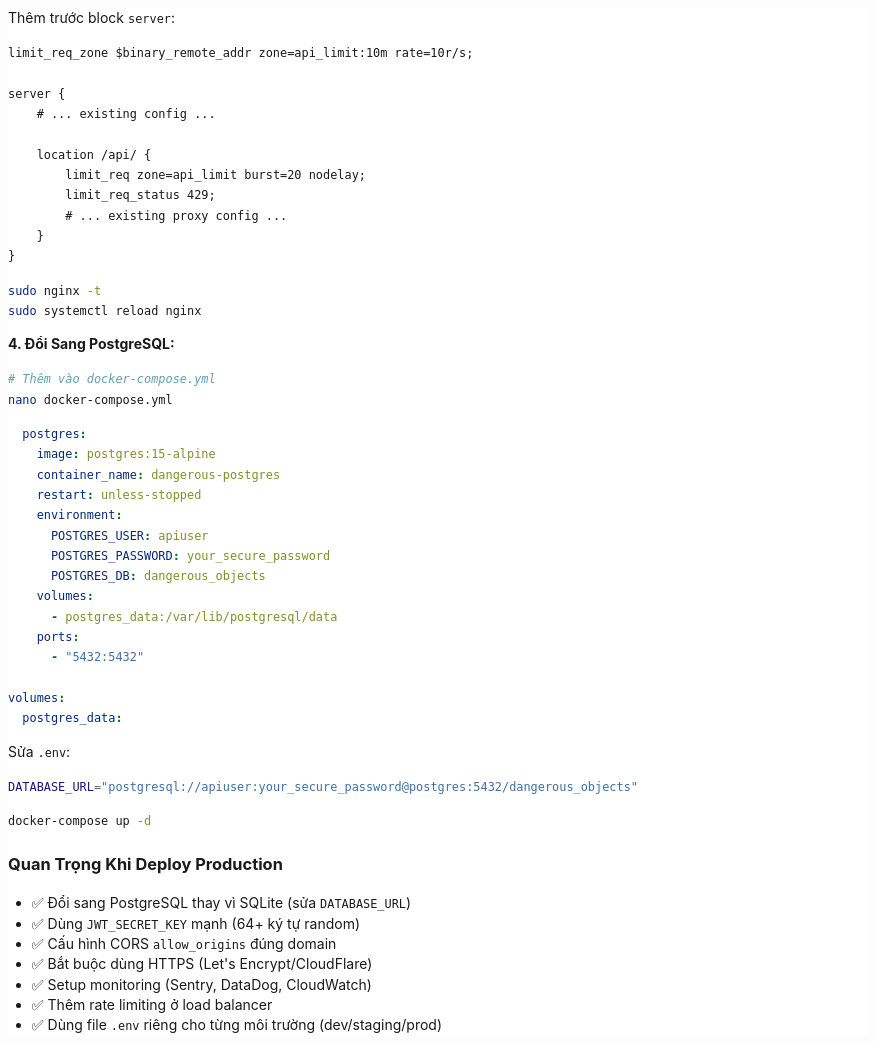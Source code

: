 Thêm trước block `server`:
```nginx
limit_req_zone $binary_remote_addr zone=api_limit:10m rate=10r/s;

server {
    # ... existing config ...
    
    location /api/ {
        limit_req zone=api_limit burst=20 nodelay;
        limit_req_status 429;
        # ... existing proxy config ...
    }
}
```

```bash
sudo nginx -t
sudo systemctl reload nginx
```

**4. Đổi Sang PostgreSQL:**
```bash
# Thêm vào docker-compose.yml
nano docker-compose.yml
```

```yaml
  postgres:
    image: postgres:15-alpine
    container_name: dangerous-postgres
    restart: unless-stopped
    environment:
      POSTGRES_USER: apiuser
      POSTGRES_PASSWORD: your_secure_password
      POSTGRES_DB: dangerous_objects
    volumes:
      - postgres_data:/var/lib/postgresql/data
    ports:
      - "5432:5432"

volumes:
  postgres_data:
```

Sửa `.env`:
```bash
DATABASE_URL="postgresql://apiuser:your_secure_password@postgres:5432/dangerous_objects"
```

```bash
docker-compose up -d
```

### Quan Trọng Khi Deploy Production
- ✅ Đổi sang PostgreSQL thay vì SQLite (sửa `DATABASE_URL`)
- ✅ Dùng `JWT_SECRET_KEY` mạnh (64+ ký tự random)
- ✅ Cấu hình CORS `allow_origins` đúng domain
- ✅ Bắt buộc dùng HTTPS (Let's Encrypt/CloudFlare)
- ✅ Setup monitoring (Sentry, DataDog, CloudWatch)
- ✅ Thêm rate limiting ở load balancer
- ✅ Dùng file `.env` riêng cho từng môi trường (dev/staging/prod)
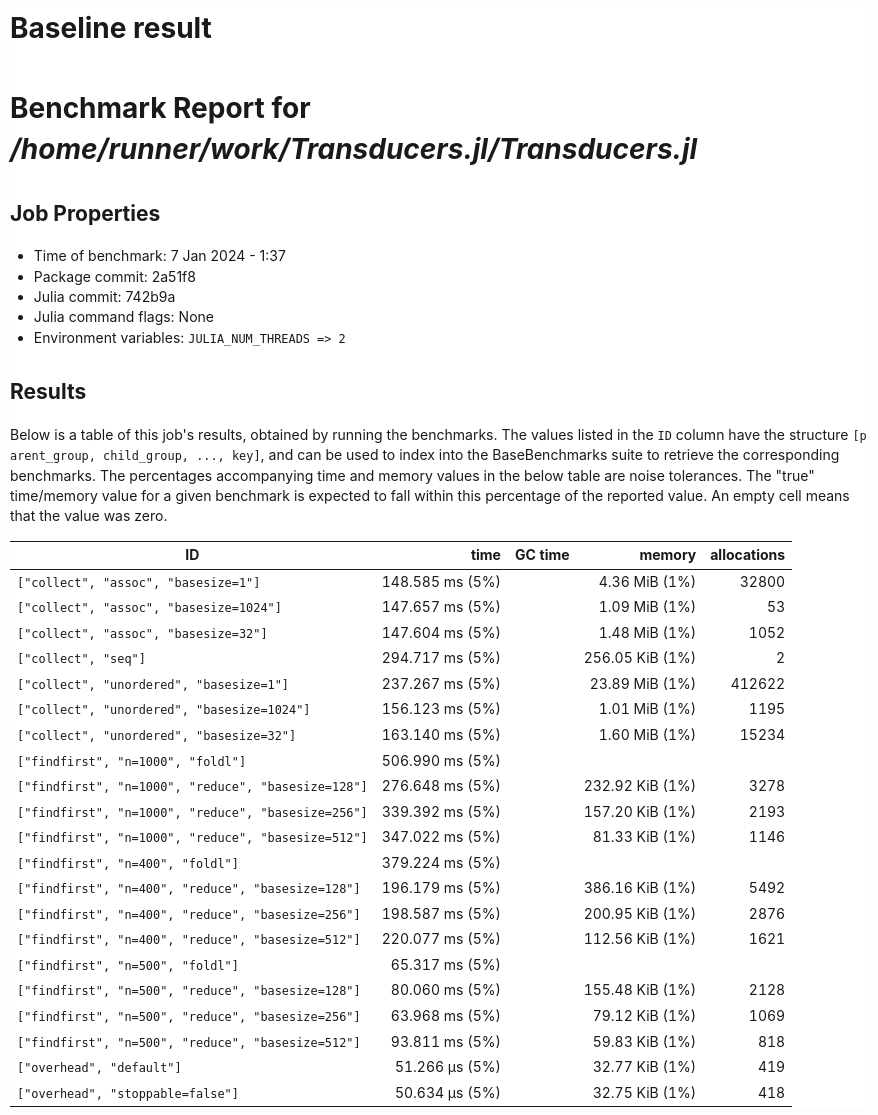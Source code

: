 # Baseline result
# Benchmark Report for */home/runner/work/Transducers.jl/Transducers.jl*

## Job Properties
* Time of benchmark: 7 Jan 2024 - 1:37
* Package commit: 2a51f8
* Julia commit: 742b9a
* Julia command flags: None
* Environment variables: `JULIA_NUM_THREADS => 2`

## Results
Below is a table of this job's results, obtained by running the benchmarks.
The values listed in the `ID` column have the structure `[parent_group, child_group, ..., key]`, and can be used to
index into the BaseBenchmarks suite to retrieve the corresponding benchmarks.
The percentages accompanying time and memory values in the below table are noise tolerances. The "true"
time/memory value for a given benchmark is expected to fall within this percentage of the reported value.
An empty cell means that the value was zero.

| ID                                                  | time            | GC time | memory          | allocations |
|-----------------------------------------------------|----------------:|--------:|----------------:|------------:|
| `["collect", "assoc", "basesize=1"]`                | 148.585 ms (5%) |         |   4.36 MiB (1%) |       32800 |
| `["collect", "assoc", "basesize=1024"]`             | 147.657 ms (5%) |         |   1.09 MiB (1%) |          53 |
| `["collect", "assoc", "basesize=32"]`               | 147.604 ms (5%) |         |   1.48 MiB (1%) |        1052 |
| `["collect", "seq"]`                                | 294.717 ms (5%) |         | 256.05 KiB (1%) |           2 |
| `["collect", "unordered", "basesize=1"]`            | 237.267 ms (5%) |         |  23.89 MiB (1%) |      412622 |
| `["collect", "unordered", "basesize=1024"]`         | 156.123 ms (5%) |         |   1.01 MiB (1%) |        1195 |
| `["collect", "unordered", "basesize=32"]`           | 163.140 ms (5%) |         |   1.60 MiB (1%) |       15234 |
| `["findfirst", "n=1000", "foldl"]`                  | 506.990 ms (5%) |         |                 |             |
| `["findfirst", "n=1000", "reduce", "basesize=128"]` | 276.648 ms (5%) |         | 232.92 KiB (1%) |        3278 |
| `["findfirst", "n=1000", "reduce", "basesize=256"]` | 339.392 ms (5%) |         | 157.20 KiB (1%) |        2193 |
| `["findfirst", "n=1000", "reduce", "basesize=512"]` | 347.022 ms (5%) |         |  81.33 KiB (1%) |        1146 |
| `["findfirst", "n=400", "foldl"]`                   | 379.224 ms (5%) |         |                 |             |
| `["findfirst", "n=400", "reduce", "basesize=128"]`  | 196.179 ms (5%) |         | 386.16 KiB (1%) |        5492 |
| `["findfirst", "n=400", "reduce", "basesize=256"]`  | 198.587 ms (5%) |         | 200.95 KiB (1%) |        2876 |
| `["findfirst", "n=400", "reduce", "basesize=512"]`  | 220.077 ms (5%) |         | 112.56 KiB (1%) |        1621 |
| `["findfirst", "n=500", "foldl"]`                   |  65.317 ms (5%) |         |                 |             |
| `["findfirst", "n=500", "reduce", "basesize=128"]`  |  80.060 ms (5%) |         | 155.48 KiB (1%) |        2128 |
| `["findfirst", "n=500", "reduce", "basesize=256"]`  |  63.968 ms (5%) |         |  79.12 KiB (1%) |        1069 |
| `["findfirst", "n=500", "reduce", "basesize=512"]`  |  93.811 ms (5%) |         |  59.83 KiB (1%) |         818 |
| `["overhead", "default"]`                           |  51.266 μs (5%) |         |  32.77 KiB (1%) |         419 |
| `["overhead", "stoppable=false"]`                   |  50.634 μs (5%) |         |  32.75 KiB (1%) |         418 |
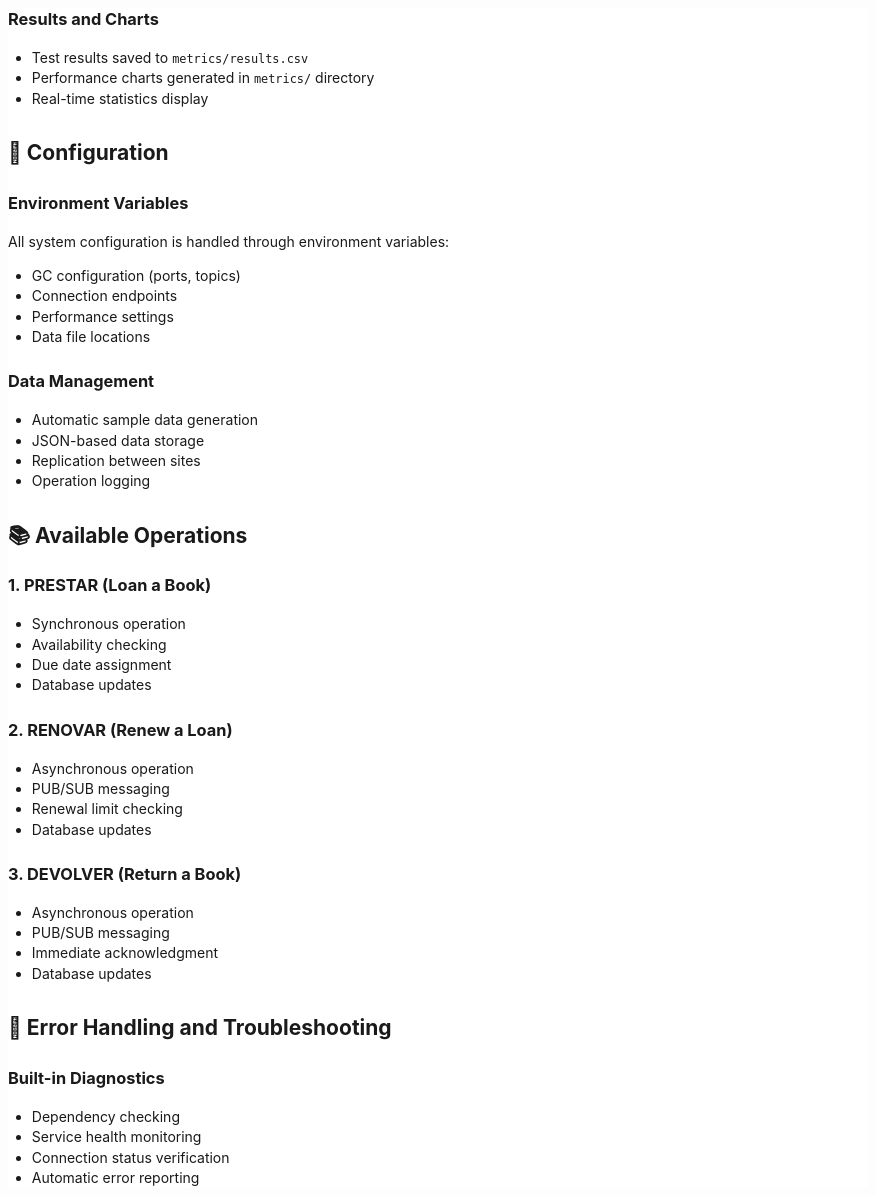 ### Results and Charts
- Test results saved to `metrics/results.csv`
- Performance charts generated in `metrics/` directory
- Real-time statistics display

## 🔧 Configuration

### Environment Variables
All system configuration is handled through environment variables:
- GC configuration (ports, topics)
- Connection endpoints
- Performance settings
- Data file locations

### Data Management
- Automatic sample data generation
- JSON-based data storage
- Replication between sites
- Operation logging

## 📚 Available Operations

### 1. PRESTAR (Loan a Book)
- Synchronous operation
- Availability checking
- Due date assignment
- Database updates

### 2. RENOVAR (Renew a Loan)
- Asynchronous operation
- PUB/SUB messaging
- Renewal limit checking
- Database updates

### 3. DEVOLVER (Return a Book)
- Asynchronous operation
- PUB/SUB messaging
- Immediate acknowledgment
- Database updates

## 🚨 Error Handling and Troubleshooting

### Built-in Diagnostics
- Dependency checking
- Service health monitoring
- Connection status verification
- Automatic error reporting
______
### ABOUT THIS EXERCISE
Work out how many lines in the records hold the word "Performance", and answer with that number alone.

### ANSWER BOX
2